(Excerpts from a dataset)
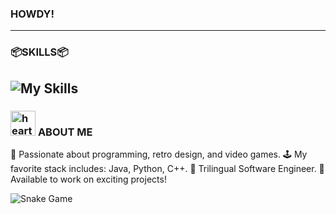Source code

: ### **HOWDY!**   
---  
### 📦**SKILLS**📦
![My Skills](https://skillicons.dev/icons?i=npm,github,aws,java,electron,angular,azure,js,fastapi,firebase,css,git,idea,mysql,nodejs,py,react,spring,vscode,css)
---
### <img src="https://media.tenor.com/tmC4P9hHGwEAAAAm/jojo-menacing.webp" alt="heart" width="40"/> **ABOUT ME**
👾 Passionate about programming, retro design, and video games.
🕹️ My favorite stack includes: Java, Python, C++.
🗾 Trilingual Software Engineer.
🍜 Available to work on exciting projects!

<picture>
  <source media="(prefers-color-scheme: dark)" srcset="https://kuromy777.github.io/kuromy777/github-contribution-grid-snake-dark.svg" />
  <source media="(prefers-color-scheme: light)" srcset="https://kuromy777.github.io/kuromy777/github-contribution-grid-snake.svg" />
  <img alt="Snake Game" src="https://kuromy777.github.io/kuromy777/github-contribution-grid-snake.svg" />
</picture>

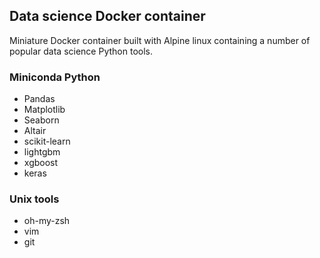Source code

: ## Data science Docker container

Miniature Docker container built with Alpine linux containing a number of popular data science Python tools.

### Miniconda Python
* Pandas
* Matplotlib
* Seaborn
* Altair
* scikit-learn 
* lightgbm 
* xgboost 
* keras

### Unix tools
* oh-my-zsh
* vim
* git
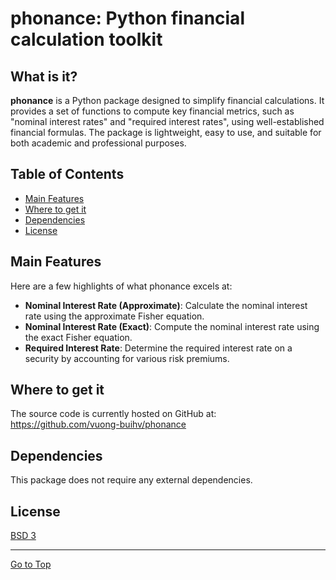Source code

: # phonance: Python financial calculation toolkit

## What is it?

**phonance** is a Python package designed to simplify financial calculations. It
provides a set of functions to compute key financial metrics, such as "nominal
interest rates" and "required interest rates", using well-established financial
formulas. The package is lightweight, easy to use, and suitable for both academic
and professional purposes.

## Table of Contents

- [Main Features](#main-features)
- [Where to get it](#where-to-get-it)
- [Dependencies](#dependencies)
- [License](#license)

## Main Features

Here are a few highlights of what phonance excels at:

- **Nominal Interest Rate (Approximate)**: Calculate the nominal interest rate
  using the approximate Fisher equation.
- **Nominal Interest Rate (Exact)**: Compute the nominal interest rate using the
  exact Fisher equation.
- **Required Interest Rate**: Determine the required interest rate on a security
  by accounting for various risk premiums.

## Where to get it

The source code is currently hosted on GitHub at:
https://github.com/vuong-buihv/phonance

## Dependencies

This package does not require any external dependencies.

## License

[BSD 3](LICENSE)

<hr>

[Go to Top](#table-of-contents)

WHAT YOU ARE ASKED TO DO —
Using the records, work out how many lines include "container", and reply with that number alone.

REPLY TO THE EXERCISE —
2